Navigating possible endometriosis in primary care: a qualitative study of GP perspectives
McNiven A., Dixon S., Hinton L., Talbot A.
Background: Endometriosis affects approximately 10% of women, with well-documented delays between initial presentation with symptoms and diagnosis. In England, women typically seek help first in primary care, making this setting pivotal in women’s pathways to diagnosis and treatment. English General Practitioner (GP) perspectives on managing possible endometriosis have not been previously reported.
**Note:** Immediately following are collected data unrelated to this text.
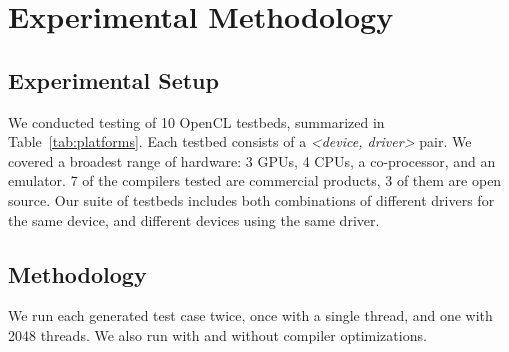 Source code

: \section{Experimental Methodology}

\subsection{Experimental Setup}

\begin{table*}[t!]
  \scriptsize %
  \centering %
  
  \caption{%
    OpenCL testbeds, the time spent in automated testing, and the number of bug reports submitted to date. %
  }
  \label{tab:platforms}
\end{table*}

We conducted testing of 10 OpenCL testbeds, summarized in Table~\ref{tab:platforms}. Each testbed consists of a \emph{<device, driver>} pair. We covered a broadest range of hardware: 3 GPUs, 4 CPUs, a co-processor, and an emulator. 7 of the compilers tested are commercial products, 3 of them are open source. Our suite of testbeds includes both combinations of different drivers for the same device, and different devices using the same driver.

\subsection{Methodology}

We run each generated test case twice, once with a single thread, and one with 2048 threads. We also run with and without compiler optimizations. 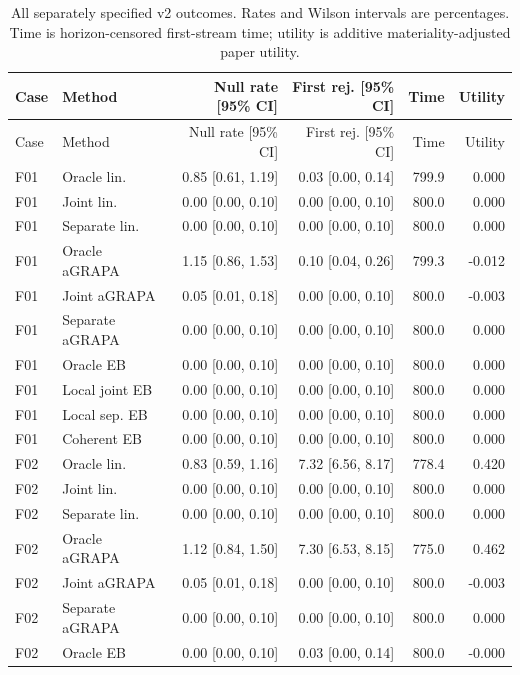 \begingroup\scriptsize\setlength{\tabcolsep}{2.5pt}
\begin{longtable}{llrrrr}
\caption{All separately specified v2 outcomes. Rates and Wilson intervals are percentages. Time is horizon-censored first-stream time; utility is additive materiality-adjusted paper utility.}\label{tab:followup-full}\\
\toprule Case & Method & Null rate [95\% CI] & First rej. [95\% CI] & Time & Utility\\\midrule\endfirsthead
\toprule Case & Method & Null rate [95\% CI] & First rej. [95\% CI] & Time & Utility\\\midrule\endhead
F01 & Oracle lin. & 0.85 [0.61, 1.19] & 0.03 [0.00, 0.14] & 799.9 & 0.000\\
F01 & Joint lin. & 0.00 [0.00, 0.10] & 0.00 [0.00, 0.10] & 800.0 & 0.000\\
F01 & Separate lin. & 0.00 [0.00, 0.10] & 0.00 [0.00, 0.10] & 800.0 & 0.000\\
F01 & Oracle aGRAPA & 1.15 [0.86, 1.53] & 0.10 [0.04, 0.26] & 799.3 & -0.012\\
F01 & Joint aGRAPA & 0.05 [0.01, 0.18] & 0.00 [0.00, 0.10] & 800.0 & -0.003\\
F01 & Separate aGRAPA & 0.00 [0.00, 0.10] & 0.00 [0.00, 0.10] & 800.0 & 0.000\\
F01 & Oracle EB & 0.00 [0.00, 0.10] & 0.00 [0.00, 0.10] & 800.0 & 0.000\\
F01 & Local joint EB & 0.00 [0.00, 0.10] & 0.00 [0.00, 0.10] & 800.0 & 0.000\\
F01 & Local sep. EB & 0.00 [0.00, 0.10] & 0.00 [0.00, 0.10] & 800.0 & 0.000\\
F01 & Coherent EB & 0.00 [0.00, 0.10] & 0.00 [0.00, 0.10] & 800.0 & 0.000\\
F02 & Oracle lin. & 0.83 [0.59, 1.16] & 7.32 [6.56, 8.17] & 778.4 & 0.420\\
F02 & Joint lin. & 0.00 [0.00, 0.10] & 0.00 [0.00, 0.10] & 800.0 & 0.000\\
F02 & Separate lin. & 0.00 [0.00, 0.10] & 0.00 [0.00, 0.10] & 800.0 & 0.000\\
F02 & Oracle aGRAPA & 1.12 [0.84, 1.50] & 7.30 [6.53, 8.15] & 775.0 & 0.462\\
F02 & Joint aGRAPA & 0.05 [0.01, 0.18] & 0.00 [0.00, 0.10] & 800.0 & -0.003\\
F02 & Separate aGRAPA & 0.00 [0.00, 0.10] & 0.00 [0.00, 0.10] & 800.0 & 0.000\\
F02 & Oracle EB & 0.00 [0.00, 0.10] & 0.03 [0.00, 0.14] & 800.0 & -0.000\\

\end{longtable}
Aim: To explore what GPs identify as important considerations when caring for women with symptoms that raise the possibility of endometriosis. Design and Setting: English primary care. Method: Semi-structured scenario-based telephone interviews with 42 GPs based around a fictional scenario of a woman presenting to primary care with symptoms suggesting possible endometriosis. Interviews were thematically coded and analysed. Results: Managing possible endometriosis in primary care brings challenges. While knowledge and awareness were pre-requisites for considering endometriosis, other important considerations were raised. Symptoms suggestive of endometriosis are non-specific, making endometriosis one possible consideration of many. GPs move through a diagnostic hierarchy to exclude sinister causes and utilise trials of treatment as both therapeutic interventions and diagnostic tools – processes which take time. An endometriosis label or diagnosis has advantages and risks. GPs reported sharing decisions about investigation and referral whilst holding women’s priorities as pivotal. These conversations were underpinned by their knowledge of uncertainties and unknowns, including the wide spectrum and unpredictability of endometriosis. Conclusion: GPs considerations are more complex than simply lacking awareness. The unknowns surrounding endometriosis matter to GPs. Further research and tailored resources for primary care, where women present with undifferentiated symptoms, are needed.